If you have been an electronic engineer for a while you know that you cannot escape the nightmares of too many types of cables and connectors.  There are millions of each and if you are like me you never seem to have one that you need.  There are power cables and connectors, RF coax cables and connectors, TV and video cables and connectors, audio, microphone, and speaker cables, and a whole slew of test instrument cables and probes.  Oh yes, fiber optic cables and connectors.  How about AC power cables too including 3-phase?  What did I leave out?

A typical situation for me is setting up to test a design or some piece of equipment.  It needs to be “hooked up”.  You may need a power cable first or maybe that is just an AC cord.  Great, now just be sure you have a power strip with an empty slot to plug it in.  Then there are input and output cables.  These are often coax.  How many different kinds of coax are there?  And, of course, the dozens of different kinds of coax connectors.  I never seem to have just the right type of cable or connector.  Or as it often turns out, not having a long enough cable.  I regularly keep several types of coax connector adapters to change BNC to UHF or UHF to N-type and so on.  Very useful.

One thing I have stopped doing is making my own cables, unless they are extremely simple, like a speaker cable or some hook up wire.  Trying to attach a coax connector to a cable is a tedious process and fraught with potential shorts and opens.  And you typically need a special crimping tool that costs more than the cable and connectors you are trying to assemble.  Did you ever try to put an RJ-45 Ethernet connector on a CAT5 cable?  Fun, fun, fun.  Anyway, I now buy preassembled cables with connectors.  They cost more but it saves time and massive aggravation.

Someone once told me that I shouldn’t be fooling around with cables and connectors, that’s what technicians were for.  There is some truth in that as early in my career I worked as a tech and spent an inordinate amount of time screwing around with cables and connectors.  But where have all the techs gone today?
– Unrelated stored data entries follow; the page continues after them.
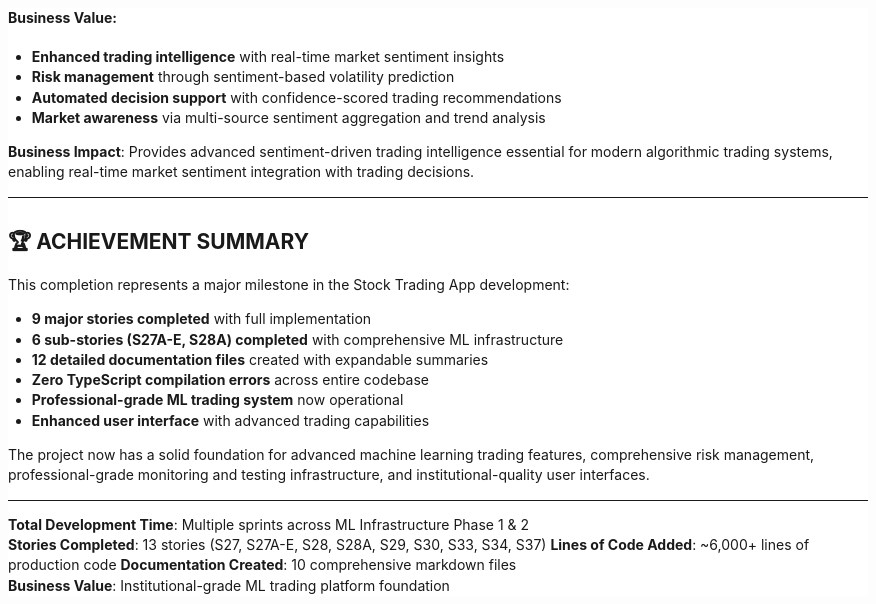 #### Business Value:

- **Enhanced trading intelligence** with real-time market sentiment insights
- **Risk management** through sentiment-based volatility prediction
- **Automated decision support** with confidence-scored trading recommendations
- **Market awareness** via multi-source sentiment aggregation and trend analysis

**Business Impact**: Provides advanced sentiment-driven trading intelligence essential for modern algorithmic trading systems, enabling real-time market sentiment integration with trading decisions.

---

## 🏆 ACHIEVEMENT SUMMARY

This completion represents a major milestone in the Stock Trading App development:

- **9 major stories completed** with full implementation
- **6 sub-stories (S27A-E, S28A) completed** with comprehensive ML infrastructure
- **12 detailed documentation files** created with expandable summaries
- **Zero TypeScript compilation errors** across entire codebase
- **Professional-grade ML trading system** now operational
- **Enhanced user interface** with advanced trading capabilities

The project now has a solid foundation for advanced machine learning trading features, comprehensive risk management, professional-grade monitoring and testing infrastructure, and institutional-quality user interfaces.

---

**Total Development Time**: Multiple sprints across ML Infrastructure Phase 1 & 2  
**Stories Completed**: 13 stories (S27, S27A-E, S28, S28A, S29, S30, S33, S34, S37)
**Lines of Code Added**: ~6,000+ lines of production code
**Documentation Created**: 10 comprehensive markdown files  
**Business Value**: Institutional-grade ML trading platform foundation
Then there are the special cables that go with test instruments.  Scope and analyzer cables are special cases.  They need to match the instrument.  Furthermore, at very high frequencies and data rates, special probes are needed to get accurate measurements.  And these cables and probes are really expensive.  I had to replace the probes on my old Tektronix scope not too long ago and they cost more than what the scope is probably worth today.
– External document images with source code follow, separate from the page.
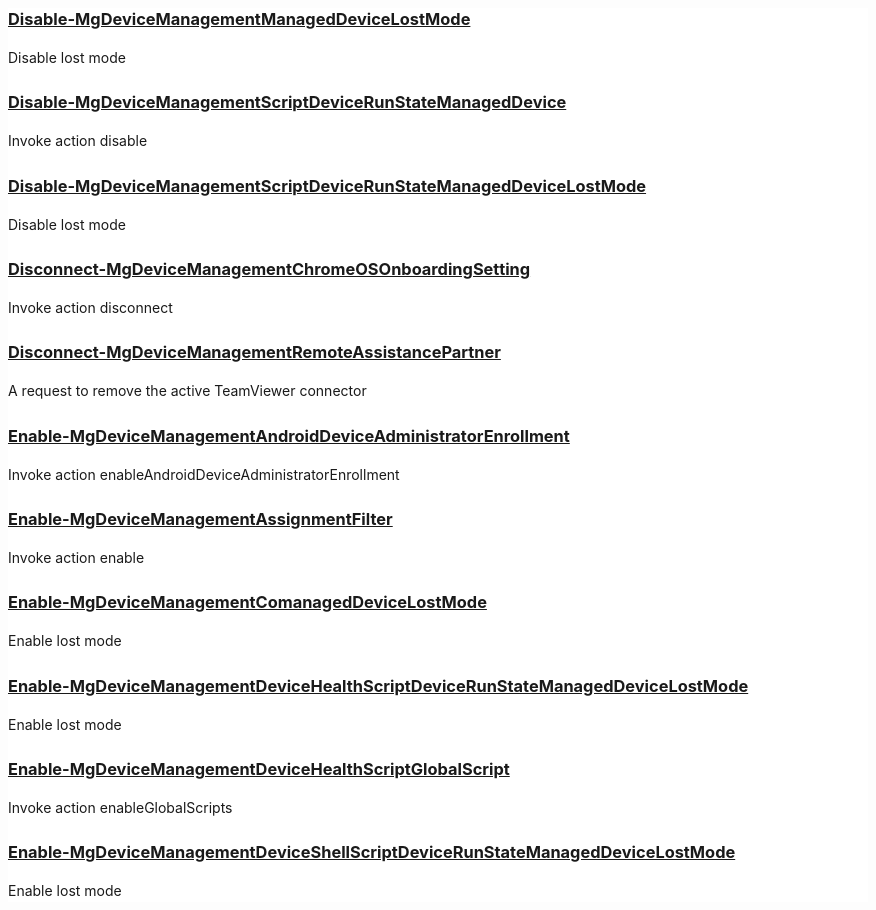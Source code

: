 ### [Disable-MgDeviceManagementManagedDeviceLostMode](Disable-MgDeviceManagementManagedDeviceLostMode.md)
Disable lost mode

### [Disable-MgDeviceManagementScriptDeviceRunStateManagedDevice](Disable-MgDeviceManagementScriptDeviceRunStateManagedDevice.md)
Invoke action disable

### [Disable-MgDeviceManagementScriptDeviceRunStateManagedDeviceLostMode](Disable-MgDeviceManagementScriptDeviceRunStateManagedDeviceLostMode.md)
Disable lost mode

### [Disconnect-MgDeviceManagementChromeOSOnboardingSetting](Disconnect-MgDeviceManagementChromeOSOnboardingSetting.md)
Invoke action disconnect

### [Disconnect-MgDeviceManagementRemoteAssistancePartner](Disconnect-MgDeviceManagementRemoteAssistancePartner.md)
A request to remove the active TeamViewer connector

### [Enable-MgDeviceManagementAndroidDeviceAdministratorEnrollment](Enable-MgDeviceManagementAndroidDeviceAdministratorEnrollment.md)
Invoke action enableAndroidDeviceAdministratorEnrollment

### [Enable-MgDeviceManagementAssignmentFilter](Enable-MgDeviceManagementAssignmentFilter.md)
Invoke action enable

### [Enable-MgDeviceManagementComanagedDeviceLostMode](Enable-MgDeviceManagementComanagedDeviceLostMode.md)
Enable lost mode

### [Enable-MgDeviceManagementDeviceHealthScriptDeviceRunStateManagedDeviceLostMode](Enable-MgDeviceManagementDeviceHealthScriptDeviceRunStateManagedDeviceLostMode.md)
Enable lost mode

### [Enable-MgDeviceManagementDeviceHealthScriptGlobalScript](Enable-MgDeviceManagementDeviceHealthScriptGlobalScript.md)
Invoke action enableGlobalScripts

### [Enable-MgDeviceManagementDeviceShellScriptDeviceRunStateManagedDeviceLostMode](Enable-MgDeviceManagementDeviceShellScriptDeviceRunStateManagedDeviceLostMode.md)
Enable lost mode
It was all so easy in the olden days.  Hook up wire, banana jacks and plugs, alligator clips and fahnestock clips.  (Whatever happened to fahnestock clips anyway?)  No more.  We still do have screw terminals, F-connectors, RCA “phono” connectors, punch-down blocks and DB9/DB25 connectors.  Those Centronics parallel printer cables did go away. 

When you are designing new equipment how do you select a connector?  Thankfully most use standard types like USB, HDMI, or some coax type.  But what about PCB connectors, power connectors, or inter-PCB connectors on wiring harnesses?  Lots to choose from.  One more thing they don’t teach you in school.  There needs to be course or webinar on cables and connectors.  Catalogs are helpful but they don’t tell you which one to choose.

I guess we all experience cable and connector hell at one time or another.  It is just one of the many not-so-much-fun aspects of design and test.  And by the way, what connector does one use for a JTAG port?